Charles Duhigg, author of the New York Times best seller, The Power of Habit proclaims “There’s nothing you can’t do if you get the habits right.” Many will dismiss this statement as an impossibility, quickly conjuring up dozens of ideas and tasks that they would never be able to do. While I do believe there are truly some things that may be impossible (perpetual motion, imagining a new color, expecting honesty from politicians), Duhigg’s statement still has stuck with me for the greater part of five years after having read this book.
We’ve all seen or heard of the posts and videos guaranteeing that if you do this one thing everyday for the next month or the next year you’ll be able to ___________ (fill in the blank— lose weight/make a million dollars/etc). Most of us will brush these catchy headlines off as click bait and cheesy advertisements, but what if we were able to look past the fluff and see how we can apply certain aspects of others success to our own lives? What if we mimic their behavior and see if the same habits that worked for the CEO of Company-XYZ would also benefit us?
Anyone with a calculator can tell you that if you sleep for an average of eight hours per night for your entire life, you will sleep for approximately 33.3% of the time you spend on this planet. Something lesser known is that many studies suggest somewhere around 40% of what we do in our waking hours is automatic behavior, executing habits deeply ingrained in our subconscious mind. Have you ever left your house and driven to work, the store, a friends house, and when you arrive you feel as though you can’t remember how you even got there? That is your subconscious at work — automating pieces of your life that you frequently repeat in order to save mental energy for other, likely more impactful, choices you will make later that day. Assuming the studies are correct, this only leaves an available 27% of our day to thoughtfully make decisions.

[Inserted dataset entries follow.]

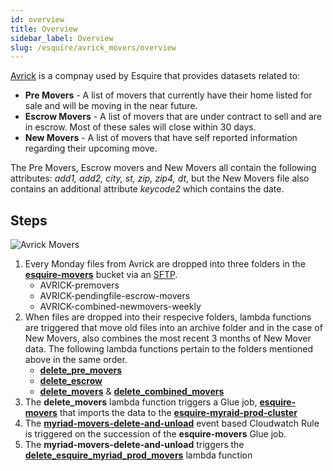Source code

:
```yaml
---
id: overview
title: Overview
sidebar_label: Overview
slug: /esquire/avrick_movers/overview
---
```


[Avrick](https://avrickdirect.com/) is a compnay used by Esquire that provides datasets related to: 
  - **Pre Movers** - A list of movers that currently have their home listed for sale and will be moving in the near future.
  - **Escrow Movers** - A list of movers that are under contract to sell and are in escrow. Most of these sales will close within 30 days. 
  - **New Movers** - A list of movers that have self reported information regarding their upcoming move.  

The Pre Movers, Escrow movers and New Movers all contain the following attributes: *add1, add2, city, st, zip, zip4, dt*, but the New Movers file also contains an additional attribute *keycode2* which contains the date. 

## Steps 
![Avrick Movers](https://user-images.githubusercontent.com/51334006/106815848-76af3280-6642-11eb-9b03-9149914fc234.png)

1. Every Monday files from Avrick are dropped into three folders in the [**esquire-movers**](https://s3.console.aws.amazon.com/s3/buckets/esquire-movers?region=us-east-2&tab=objects) bucket via an [SFTP](https://us-east-2.console.aws.amazon.com/transfer/home?region=us-east-2#/servers/s-2e3d12265245491ea). 
    - AVRICK-premovers
    - AVRICK-pendingfile-escrow-movers
    - AVRICK-combined-newmovers-weekly
2. When files are dropped into their respecive folders, lambda functions are triggered that move old files into an archive folder and in the case of New Movers, also combines the most recent 3 months of New Mover data. The following lambda functions pertain to the folders mentioned above in the same order. 
    - [**delete_pre_movers**](https://us-east-2.console.aws.amazon.com/lambda/home?region=us-east-2#/functions/delete_pre_movers?tab=configuration)
    - [**delete_escrow**](https://us-east-2.console.aws.amazon.com/lambda/home?region=us-east-2#/functions/delete_escrow?tab=configuration)
    - [**delete_movers**](https://us-east-2.console.aws.amazon.com/lambda/home?region=us-east-2#/functions/delete_movers?tab=configuration) & [**delete_combined_movers**](https://us-east-2.console.aws.amazon.com/lambda/home?region=us-east-2#/functions/delete_combined_movers?tab=configuration)
3. The **delete_movers** lambda function triggers a Glue job, [**esquire-movers**](https://us-east-2.console.aws.amazon.com/glue/home?region=us-east-2#editJob:isNewlyCreated=false;jobName=esquire-movers) that imports the data to the [**esquire-myraid-prod-cluster**](https://us-east-2.console.aws.amazon.com/redshiftv2/home?region=us-east-2#cluster-details?cluster=esquire-myriad-prod-cluster)
4. The [**myriad-movers-delete-and-unload**](https://us-east-2.console.aws.amazon.com/cloudwatch/home?region=us-east-2#rules:name=myriad-movers-delete-and-unload) event based Cloudwatch Rule is triggered on the succession of the **esquire-movers** Glue job. 
5. The **myriad-movers-delete-and-unload** triggers the [**delete_esquire_myriad_prod_movers**](https://us-east-2.console.aws.amazon.com/lambda/home?region=us-east-2#/functions?f0=true&n0=false&op=and&v0=delete) lambda function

Habits can be incredibly hard to form, as anyone that started up a new workout regimen this year has likely already found out. Although difficult to form, the nail biters and fidgeters will be the first to tell you habits are also incredibly hard to break. So how long exactly would it take for us to change a couch ridden evening routine to an evening that incorporates a bike ride or yoga class? Likely it will take more than two months according to this data. Placing a time frame on exactly how long it will be until you are acting out of automation when lacing up your sneakers for a run makes tackling a new routine manageable. After a week, two weeks, or a month, when you are absolutely sick of weight training after work every night, you’re able to say to yourself “If I can just get through one more month, this workout won’t even be a decision any longer. It will take no more mental effort than slipping into a pair of sweats after I get home.”
Once a habit is in full effect, it feels almost as though you are wearing blinders to seeing anything other than the behavior or action you have created. For example: I have established a habit to drink a large glass of water after my lunch to fill my stomach up, rather than eating one of the free cookies left in the break room at work. It’s not that I don’t see the cookies when I walk by, I am very aware of how great one would taste if I chose to indulge. But after having pushed through two months of avoiding them everyday, when I look at the cookies my brains automatic response is “You don’t eat those. They might be for other people, but they aren’t for you. They are not part of what you eat in a day.” The same goes for how I’ve created a running habit over the last year. I set out my shoes, socks, shorts, t-shirt and jacket all the night before. Now, as I stumble my way through a groggy morning and a run doesn’t sound at all enticing, I see all my gear laid out and my brain automatically says “Put on your shoes. This is what we do. We run.” There is no back and forth of whether or not I should run because it’s too cold outside, running is now just another part of my morning.
After changing just one habit, no matter how big or small, it gives you a sense of control. It makes you assess other events that seem to just ‘happen’ throughout your day with a different lens. In the book The Power of Habit, Duhigg compares changing a habit to a mental workout, the more you train mental muscles, the stronger your willpower becomes. What is so exciting about an increase in willpower, is how contagious it can be. “As people strengthened their willpower muscles in one part of their lives — in the gym, or a money management program — that strength spilled over into what they ate or how hard they worked. Once willpower became stronger, it touched everything.”
As I have tried to change habits of my own, I have realized that you may not succeed the first, second or even third time. But if you have the persistence to continue to act on this new behavior time and time again, eventually it will stick. Thankfully this means will only be another 58 days or so until that New Years Resolution becomes an endeavor that you are likely to repeat for years and years to come.